Modify the `pyproject.toml` file to change the version number.

```bash
uv build
uv publish
```

This is deployed to [pypi](https://pypi.org/project/querybot/) as [s.anand@gramener.com](s.anand@gramener.com)

## License

This project is licensed under the MIT License - see the [LICENSE](LICENSE) file for details.

## Additional Resources

- [QueryBot on PyPI](https://pypi.org/project/querybot/)
- [Issue Tracker](https://github.com/gramener/querybot/issues)

## Query Result

![Query Result](screenshot.png)

## Contribution Guidelines

We welcome contributions! Please see our [CONTRIBUTING.md](CONTRIBUTING.md) for more details.

## FAQ

**Q: What data formats are supported?**
A: The application supports CSV, Parquet, SQLite, Excel, and MySQL formats, with direct DuckDB integration and S3 storage support.

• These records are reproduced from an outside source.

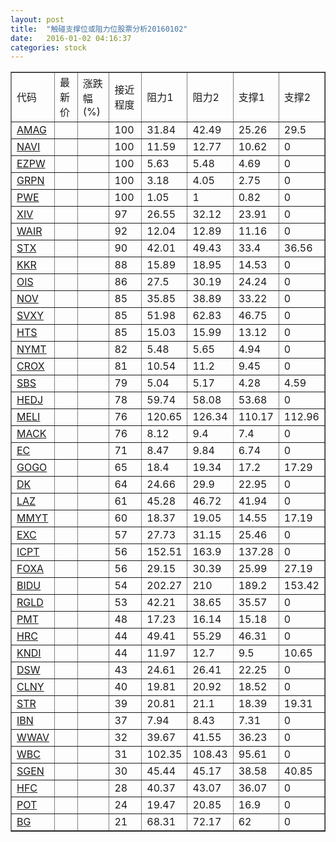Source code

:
 ```yaml
---
layout: post
title:  "触碰支撑位或阻力位股票分析20160102"
date:   2016-01-02 04:16:37
categories: stock
---
```

<script type="text/javascript">
var stockList = []
stockList.push('gb_amag');
stockList.push('gb_navi');
stockList.push('gb_ezpw');
stockList.push('gb_grpn');
stockList.push('gb_pwe');
stockList.push('gb_xiv');
stockList.push('gb_wair');
stockList.push('gb_stx');
stockList.push('gb_kkr');
stockList.push('gb_ois');
stockList.push('gb_nov');
stockList.push('gb_svxy');
stockList.push('gb_hts');
stockList.push('gb_nymt');
stockList.push('gb_crox');
stockList.push('gb_sbs');
stockList.push('gb_hedj');
stockList.push('gb_meli');
stockList.push('gb_mack');
stockList.push('gb_ec');
stockList.push('gb_gogo');
stockList.push('gb_dk');
stockList.push('gb_laz');
stockList.push('gb_mmyt');
stockList.push('gb_exc');
stockList.push('gb_icpt');
stockList.push('gb_foxa');
stockList.push('gb_bidu');
stockList.push('gb_rgld');
stockList.push('gb_pmt');
stockList.push('gb_hrc');
stockList.push('gb_kndi');
stockList.push('gb_dsw');
stockList.push('gb_clny');
stockList.push('gb_str');
stockList.push('gb_ibn');
stockList.push('gb_wwav');
stockList.push('gb_wbc');
stockList.push('gb_sgen');
stockList.push('gb_hfc');
stockList.push('gb_pot');
stockList.push('gb_bg');
</script>
<table border="1">
 <tr>
 <td>代码</td>
 <td>最新价</td>
 <td>涨跌幅(%)</td>
 <td>接近程度</td>
 <td>阻力1</td>
 <td>阻力2</td>
 <td>支撑1</td>
 <td>支撑2</td>
</tr>
  <tr id="amag" class="green">
  <td><a href="http://stock.finance.sina.com.cn/usstock/quotes/AMAG.html" target="_blank">AMAG</a></td><td></td><td></td><td>100</td><td>31.84</td><td>42.49</td><td>25.26</td><td>29.5</td></tr>
  <tr id="navi" class="red">
  <td><a href="http://stock.finance.sina.com.cn/usstock/quotes/NAVI.html" target="_blank">NAVI</a></td><td></td><td></td><td>100</td><td>11.59</td><td>12.77</td><td>10.62</td><td>0</td></tr>
  <tr id="ezpw" class="green">
  <td><a href="http://stock.finance.sina.com.cn/usstock/quotes/EZPW.html" target="_blank">EZPW</a></td><td></td><td></td><td>100</td><td>5.63</td><td>5.48</td><td>4.69</td><td>0</td></tr>
  <tr id="grpn" class="red">
  <td><a href="http://stock.finance.sina.com.cn/usstock/quotes/GRPN.html" target="_blank">GRPN</a></td><td></td><td></td><td>100</td><td>3.18</td><td>4.05</td><td>2.75</td><td>0</td></tr>
  <tr id="pwe" class="green">
  <td><a href="http://stock.finance.sina.com.cn/usstock/quotes/PWE.html" target="_blank">PWE</a></td><td></td><td></td><td>100</td><td>1.05</td><td>1</td><td>0.82</td><td>0</td></tr>
  <tr id="xiv" class="red">
  <td><a href="http://stock.finance.sina.com.cn/usstock/quotes/XIV.html" target="_blank">XIV</a></td><td></td><td></td><td>97</td><td>26.55</td><td>32.12</td><td>23.91</td><td>0</td></tr>
  <tr id="wair" class="red">
  <td><a href="http://stock.finance.sina.com.cn/usstock/quotes/WAIR.html" target="_blank">WAIR</a></td><td></td><td></td><td>92</td><td>12.04</td><td>12.89</td><td>11.16</td><td>0</td></tr>
  <tr id="stx" class="green">
  <td><a href="http://stock.finance.sina.com.cn/usstock/quotes/STX.html" target="_blank">STX</a></td><td></td><td></td><td>90</td><td>42.01</td><td>49.43</td><td>33.4</td><td>36.56</td></tr>
  <tr id="kkr" class="red">
  <td><a href="http://stock.finance.sina.com.cn/usstock/quotes/KKR.html" target="_blank">KKR</a></td><td></td><td></td><td>88</td><td>15.89</td><td>18.95</td><td>14.53</td><td>0</td></tr>
  <tr id="ois" class="red">
  <td><a href="http://stock.finance.sina.com.cn/usstock/quotes/OIS.html" target="_blank">OIS</a></td><td></td><td></td><td>86</td><td>27.5</td><td>30.19</td><td>24.24</td><td>0</td></tr>
  <tr id="nov" class="green">
  <td><a href="http://stock.finance.sina.com.cn/usstock/quotes/NOV.html" target="_blank">NOV</a></td><td></td><td></td><td>85</td><td>35.85</td><td>38.89</td><td>33.22</td><td>0</td></tr>
  <tr id="svxy" class="red">
  <td><a href="http://stock.finance.sina.com.cn/usstock/quotes/SVXY.html" target="_blank">SVXY</a></td><td></td><td></td><td>85</td><td>51.98</td><td>62.83</td><td>46.75</td><td>0</td></tr>
  <tr id="hts" class="green">
  <td><a href="http://stock.finance.sina.com.cn/usstock/quotes/HTS.html" target="_blank">HTS</a></td><td></td><td></td><td>85</td><td>15.03</td><td>15.99</td><td>13.12</td><td>0</td></tr>
  <tr id="nymt" class="red">
  <td><a href="http://stock.finance.sina.com.cn/usstock/quotes/NYMT.html" target="_blank">NYMT</a></td><td></td><td></td><td>82</td><td>5.48</td><td>5.65</td><td>4.94</td><td>0</td></tr>
  <tr id="crox" class="red">
  <td><a href="http://stock.finance.sina.com.cn/usstock/quotes/CROX.html" target="_blank">CROX</a></td><td></td><td></td><td>81</td><td>10.54</td><td>11.2</td><td>9.45</td><td>0</td></tr>
  <tr id="sbs" class="green">
  <td><a href="http://stock.finance.sina.com.cn/usstock/quotes/SBS.html" target="_blank">SBS</a></td><td></td><td></td><td>79</td><td>5.04</td><td>5.17</td><td>4.28</td><td>4.59</td></tr>
  <tr id="hedj" class="green">
  <td><a href="http://stock.finance.sina.com.cn/usstock/quotes/HEDJ.html" target="_blank">HEDJ</a></td><td></td><td></td><td>78</td><td>59.74</td><td>58.08</td><td>53.68</td><td>0</td></tr>
  <tr id="meli" class="green">
  <td><a href="http://stock.finance.sina.com.cn/usstock/quotes/MELI.html" target="_blank">MELI</a></td><td></td><td></td><td>76</td><td>120.65</td><td>126.34</td><td>110.17</td><td>112.96</td></tr>
  <tr id="mack" class="red">
  <td><a href="http://stock.finance.sina.com.cn/usstock/quotes/MACK.html" target="_blank">MACK</a></td><td></td><td></td><td>76</td><td>8.12</td><td>9.4</td><td>7.4</td><td>0</td></tr>
  <tr id="ec" class="green">
  <td><a href="http://stock.finance.sina.com.cn/usstock/quotes/EC.html" target="_blank">EC</a></td><td></td><td></td><td>71</td><td>8.47</td><td>9.84</td><td>6.74</td><td>0</td></tr>
  <tr id="gogo" class="red">
  <td><a href="http://stock.finance.sina.com.cn/usstock/quotes/GOGO.html" target="_blank">GOGO</a></td><td></td><td></td><td>65</td><td>18.4</td><td>19.34</td><td>17.2</td><td>17.29</td></tr>
  <tr id="dk" class="red">
  <td><a href="http://stock.finance.sina.com.cn/usstock/quotes/DK.html" target="_blank">DK</a></td><td></td><td></td><td>64</td><td>24.66</td><td>29.9</td><td>22.95</td><td>0</td></tr>
  <tr id="laz" class="red">
  <td><a href="http://stock.finance.sina.com.cn/usstock/quotes/LAZ.html" target="_blank">LAZ</a></td><td></td><td></td><td>61</td><td>45.28</td><td>46.72</td><td>41.94</td><td>0</td></tr>
  <tr id="mmyt" class="green">
  <td><a href="http://stock.finance.sina.com.cn/usstock/quotes/MMYT.html" target="_blank">MMYT</a></td><td></td><td></td><td>60</td><td>18.37</td><td>19.05</td><td>14.55</td><td>17.19</td></tr>
  <tr id="exc" class="green">
  <td><a href="http://stock.finance.sina.com.cn/usstock/quotes/EXC.html" target="_blank">EXC</a></td><td></td><td></td><td>57</td><td>27.73</td><td>31.15</td><td>25.46</td><td>0</td></tr>
  <tr id="icpt" class="red">
  <td><a href="http://stock.finance.sina.com.cn/usstock/quotes/ICPT.html" target="_blank">ICPT</a></td><td></td><td></td><td>56</td><td>152.51</td><td>163.9</td><td>137.28</td><td>0</td></tr>
  <tr id="foxa" class="green">
  <td><a href="http://stock.finance.sina.com.cn/usstock/quotes/FOXA.html" target="_blank">FOXA</a></td><td></td><td></td><td>56</td><td>29.15</td><td>30.39</td><td>25.99</td><td>27.19</td></tr>
  <tr id="bidu" class="green">
  <td><a href="http://stock.finance.sina.com.cn/usstock/quotes/BIDU.html" target="_blank">BIDU</a></td><td></td><td></td><td>54</td><td>202.27</td><td>210</td><td>189.2</td><td>153.42</td></tr>
  <tr id="rgld" class="green">
  <td><a href="http://stock.finance.sina.com.cn/usstock/quotes/RGLD.html" target="_blank">RGLD</a></td><td></td><td></td><td>53</td><td>42.21</td><td>38.65</td><td>35.57</td><td>0</td></tr>
  <tr id="pmt" class="green">
  <td><a href="http://stock.finance.sina.com.cn/usstock/quotes/PMT.html" target="_blank">PMT</a></td><td></td><td></td><td>48</td><td>17.23</td><td>16.14</td><td>15.18</td><td>0</td></tr>
  <tr id="hrc" class="red">
  <td><a href="http://stock.finance.sina.com.cn/usstock/quotes/HRC.html" target="_blank">HRC</a></td><td></td><td></td><td>44</td><td>49.41</td><td>55.29</td><td>46.31</td><td>0</td></tr>
  <tr id="kndi" class="green">
  <td><a href="http://stock.finance.sina.com.cn/usstock/quotes/KNDI.html" target="_blank">KNDI</a></td><td></td><td></td><td>44</td><td>11.97</td><td>12.7</td><td>9.5</td><td>10.65</td></tr>
  <tr id="dsw" class="red">
  <td><a href="http://stock.finance.sina.com.cn/usstock/quotes/DSW.html" target="_blank">DSW</a></td><td></td><td></td><td>43</td><td>24.61</td><td>26.41</td><td>22.25</td><td>0</td></tr>
  <tr id="clny" class="red">
  <td><a href="http://stock.finance.sina.com.cn/usstock/quotes/CLNY.html" target="_blank">CLNY</a></td><td></td><td></td><td>40</td><td>19.81</td><td>20.92</td><td>18.52</td><td>0</td></tr>
  <tr id="str" class="green">
  <td><a href="http://stock.finance.sina.com.cn/usstock/quotes/STR.html" target="_blank">STR</a></td><td></td><td></td><td>39</td><td>20.81</td><td>21.1</td><td>18.39</td><td>19.31</td></tr>
  <tr id="ibn" class="red">
  <td><a href="http://stock.finance.sina.com.cn/usstock/quotes/IBN.html" target="_blank">IBN</a></td><td></td><td></td><td>37</td><td>7.94</td><td>8.43</td><td>7.31</td><td>0</td></tr>
  <tr id="wwav" class="red">
  <td><a href="http://stock.finance.sina.com.cn/usstock/quotes/WWAV.html" target="_blank">WWAV</a></td><td></td><td></td><td>32</td><td>39.67</td><td>41.55</td><td>36.23</td><td>0</td></tr>
  <tr id="wbc" class="red">
  <td><a href="http://stock.finance.sina.com.cn/usstock/quotes/WBC.html" target="_blank">WBC</a></td><td></td><td></td><td>31</td><td>102.35</td><td>108.43</td><td>95.61</td><td>0</td></tr>
  <tr id="sgen" class="red">
  <td><a href="http://stock.finance.sina.com.cn/usstock/quotes/SGEN.html" target="_blank">SGEN</a></td><td></td><td></td><td>30</td><td>45.44</td><td>45.17</td><td>38.58</td><td>40.85</td></tr>
  <tr id="hfc" class="red">
  <td><a href="http://stock.finance.sina.com.cn/usstock/quotes/HFC.html" target="_blank">HFC</a></td><td></td><td></td><td>28</td><td>40.37</td><td>43.07</td><td>36.07</td><td>0</td></tr>
  <tr id="pot" class="green">
  <td><a href="http://stock.finance.sina.com.cn/usstock/quotes/POT.html" target="_blank">POT</a></td><td></td><td></td><td>24</td><td>19.47</td><td>20.85</td><td>16.9</td><td>0</td></tr>
  <tr id="bg" class="red">
  <td><a href="http://stock.finance.sina.com.cn/usstock/quotes/BG.html" target="_blank">BG</a></td><td></td><td></td><td>21</td><td>68.31</td><td>72.17</td><td>62</td><td>0</td></tr>
</table>
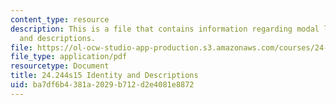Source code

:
 ```yaml
---
content_type: resource
description: This is a file that contains information regarding modal logic identity
  and descriptions.
file: https://ol-ocw-studio-app-production.s3.amazonaws.com/courses/24-244-modal-logic-spring-2015/ba7df6b4381a2029b712d2e4081e8872_MIT24_244S15_Identity.pdf
file_type: application/pdf
resourcetype: Document
title: 24.244s15 Identity and Descriptions
uid: ba7df6b4-381a-2029-b712-d2e4081e8872
---
```

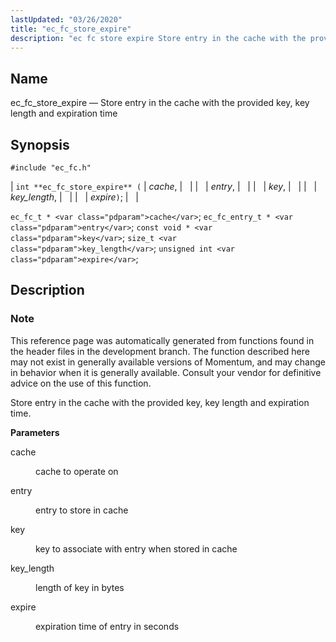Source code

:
 ```yaml
---
lastUpdated: "03/26/2020"
title: "ec_fc_store_expire"
description: "ec fc store expire Store entry in the cache with the provided key key length and expiration time int ec fc store expire cache entry key key length expire ec fc t cache ec fc entry t entry const void key size t key length unsigned int expire This reference..."
---
```


<a name="apis.ec_fc_store_expire"></a> 
## Name

ec_fc_store_expire — Store entry in the cache with the provided key, key length and expiration time

## Synopsis

`#include "ec_fc.h"`

| `int **ec_fc_store_expire** (` | <var class="pdparam">cache</var>, |   |
|   | <var class="pdparam">entry</var>, |   |
|   | <var class="pdparam">key</var>, |   |
|   | <var class="pdparam">key_length</var>, |   |
|   | <var class="pdparam">expire</var>`)`; |   |

`ec_fc_t * <var class="pdparam">cache</var>`;
`ec_fc_entry_t * <var class="pdparam">entry</var>`;
`const void * <var class="pdparam">key</var>`;
`size_t <var class="pdparam">key_length</var>`;
`unsigned int <var class="pdparam">expire</var>`;<a name="idp52365504"></a> 
## Description

### Note

This reference page was automatically generated from functions found in the header files in the development branch. The function described here may not exist in generally available versions of Momentum, and may change in behavior when it is generally available. Consult your vendor for definitive advice on the use of this function.

Store entry in the cache with the provided key, key length and expiration time.

**<a name="idp52368416"></a> Parameters**

<dl class="variablelist">

<dt>cache</dt>

<dd>

cache to operate on

</dd>

<dt>entry</dt>

<dd>

entry to store in cache

</dd>

<dt>key</dt>

<dd>

key to associate with entry when stored in cache

</dd>

<dt>key_length</dt>

<dd>

length of key in bytes

</dd>

<dt>expire</dt>

<dd>

expiration time of entry in seconds

</dd>

</dl>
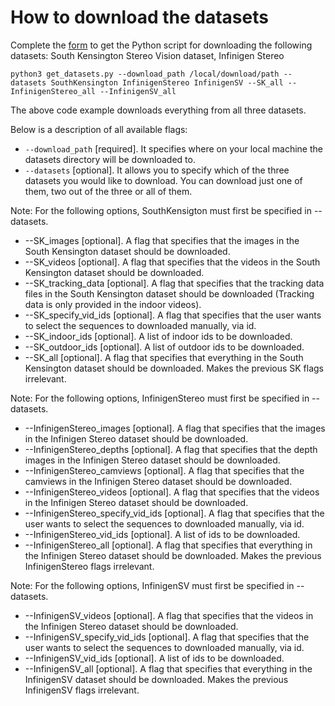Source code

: # How to download the datasets

Complete the [form](https://docs.google.com/forms/d/e/1FAIpQLScBAqAtfXKtp9lxg1neGv0YyPV4EYNKP9UHQ5TRORirDMtwXw/viewform) to get the Python script for downloading the following datasets: South Kensington Stereo Vision dataset, Infinigen Stereo
  

```
python3 get_datasets.py --download_path /local/download/path --datasets SouthKensington InfinigenStereo InfinigenSV --SK_all --InfinigenStereo_all --InfinigenSV_all
```

The above code example downloads everything from all three datasets.

Below is a description of all available flags:

* `--download_path` [required]. It specifies where on your local machine the datasets directory will be downloaded to.
* `--datasets` [optional]. It allows you to specify which of the three datasets you would like to download. You can download just one of them, two out of the three or all of them.

Note: For the following options, SouthKensigton must first be specified in --datasets.
* --SK_images [optional]. A flag that specifies that the images in the South Kensington dataset should be downloaded.
* --SK_videos [optional]. A flag that specifies that the videos in the South Kensington dataset should be downloaded.
* --SK_tracking_data [optional]. A flag that specifies that the tracking data files in the South Kensington dataset should be downloaded (Tracking data is only provided in the indoor videos).
* --SK_specify_vid_ids [optional]. A flag that specifies that the user wants to select the sequences to downloaded manually, via id.
* --SK_indoor_ids [optional]. A list of indoor ids to be downloaded.
* --SK_outdoor_ids [optional]. A list of outdoor ids to be downloaded.
* --SK_all [optional]. A flag that specifies that everything in the South Kensington dataset should be downloaded. Makes the previous SK flags irrelevant.

Note: For the following options, InfinigenStereo must first be specified in --datasets.
* --InfinigenStereo_images [optional]. A flag that specifies that the images in the Infinigen Stereo dataset should be downloaded.
* --InfinigenStereo_depths [optional]. A flag that specifies that the depth images in the Infinigen Stereo dataset should be downloaded.
* --InfinigenStereo_camviews [optional]. A flag that specifies that the camviews in the Infinigen Stereo dataset should be downloaded.
* --InfinigenStereo_videos [optional]. A flag that specifies that the videos in the Infinigen Stereo dataset should be downloaded.
* --InfinigenStereo_specify_vid_ids [optional]. A flag that specifies that the user wants to select the sequences to downloaded manually, via id.
* --InfinigenStereo_vid_ids [optional]. A list of ids to be downloaded.
* --InfinigenStereo_all [optional]. A flag that specifies that everything in the Infinigen Stereo dataset should be downloaded. Makes the previous InfinigenStereo flags irrelevant.

Note: For the following options, InfinigenSV must first be specified in --datasets.
* --InfinigenSV_videos [optional]. A flag that specifies that the videos in the Infinigen Stereo dataset should be downloaded.
* --InfinigenSV_specify_vid_ids [optional]. A flag that specifies that the user wants to select the sequences to downloaded manually, via id.
* --InfinigenSV_vid_ids [optional]. A list of ids to be downloaded.
* --InfinigenSV_all [optional]. A flag that specifies that everything in the InfinigenSV dataset should be downloaded. Makes the previous InfinigenSV flags irrelevant.
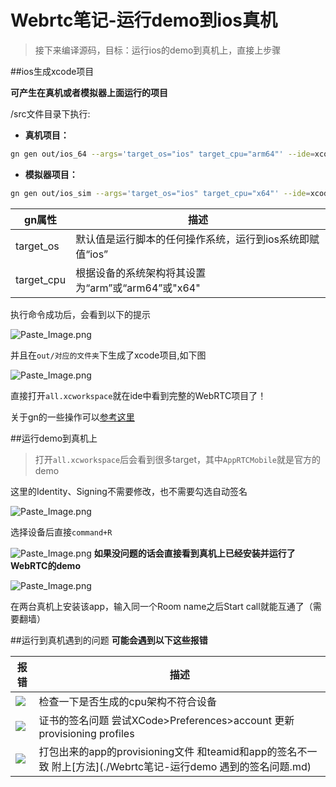 # Webrtc笔记-运行demo到ios真机

>接下来编译源码，目标：运行ios的demo到真机上，直接上步骤

##ios生成xcode项目

**可产生在真机或者模拟器上面运行的项目**

/src文件目录下执行:

* **真机项目：**

```sh
gn gen out/ios_64 --args='target_os="ios" target_cpu="arm64"' --ide=xcode
```
* **模拟器项目：**

```sh
gn gen out/ios_sim --args='target_os="ios" target_cpu="x64"' --ide=xcode
```

gn属性 | 描述
--------- | -------------
target_os | 默认值是运行脚本的任何操作系统，运行到ios系统即赋值“ios”
target_cpu| 根据设备的系统架构将其设置为“arm”或“arm64”或"x64"

执行命令成功后，会看到以下的提示


![Paste_Image.png](http://upload-images.jianshu.io/upload_images/1528347-9452136ed01503de.png?imageMogr2/auto-orient/strip%7CimageView2/2/w/1240)


并且在`out/对应的文件夹`下生成了xcode项目,如下图


![Paste_Image.png](http://upload-images.jianshu.io/upload_images/1528347-83693c1e19f56675.png?imageMogr2/auto-orient/strip%7CimageView2/2/w/1240)

直接打开`all.xcworkspace`就在ide中看到完整的WebRTC项目了！

关于gn的一些操作可以[参考这里](https://chromium.googlesource.com/chromium/src/+/master/tools/gn/README.md)

##运行demo到真机上
>打开`all.xcworkspace`后会看到很多target，其中`AppRTCMobile`就是官方的demo

这里的Identity、Signing不需要修改，也不需要勾选自动签名

![Paste_Image.png](http://upload-images.jianshu.io/upload_images/1528347-727afccd40592b22.png?imageMogr2/auto-orient/strip%7CimageView2/2/w/1240)

选择设备后直接`command+R`


![Paste_Image.png](http://upload-images.jianshu.io/upload_images/1528347-b9c9ee0f11d60387.png?imageMogr2/auto-orient/strip%7CimageView2/2/w/1240)
**如果没问题的话会直接看到真机上已经安装并运行了WebRTC的demo**



![Paste_Image.png](http://upload-images.jianshu.io/upload_images/1528347-3b247571dbcdbcd2.png?imageMogr2/auto-orient/strip%7CimageView2/2/w/320)


在两台真机上安装该app，输入同一个Room name之后Start call就能互通了（需要翻墙）

##运行到真机遇到的问题
**可能会遇到以下这些报错**

报错 | 描述
--------- | -------------
![](http://upload-images.jianshu.io/upload_images/1528347-ed368100530b0685.png?imageMogr2/auto-orient/strip%7CimageView2/2/w/1240) |检查一下是否生成的cpu架构不符合设备
![](http://upload-images.jianshu.io/upload_images/1528347-0fcce1f019362792.png?imageMogr2/auto-orient/strip%7CimageView2/2/w/1240)| 证书的签名问题 尝试XCode>Preferences>account 更新provisioning profiles
![](http://upload-images.jianshu.io/upload_images/1528347-e0e30630e75aebcd.png?imageMogr2/auto-orient/strip%7CimageView2/2/w/1240)|打包出来的app的provisioning文件 和teamid和app的签名不一致  附上[方法](./Webrtc笔记-运行demo 遇到的签名问题.md)



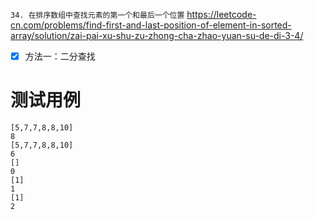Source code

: 
`34. 在排序数组中查找元素的第一个和最后一个位置` https://leetcode-cn.com/problems/find-first-and-last-position-of-element-in-sorted-array/solution/zai-pai-xu-shu-zu-zhong-cha-zhao-yuan-su-de-di-3-4/
- [x] 方法一：二分查找

# 测试用例

```
[5,7,7,8,8,10]
8
[5,7,7,8,8,10]
6
[]
0
[1]
1
[1]
2
```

**Q: How do I report an issue?**
A: Please use the [Issue Tracker](https://github.com/gramener/querybot/issues) to report any issues you encounter.

**Q: Can I customize the AI's behavior?**
A: Yes, you can edit the system prompt to customize how the AI interprets and processes your queries.

**Q: Does QueryBot support cloud storage?**
A: Yes, QueryBot supports accessing files directly from S3 buckets.

**Q: How does QueryBot handle different date formats?**
A: QueryBot includes enhanced date format handling that can automatically recognize and process various date formats in your data.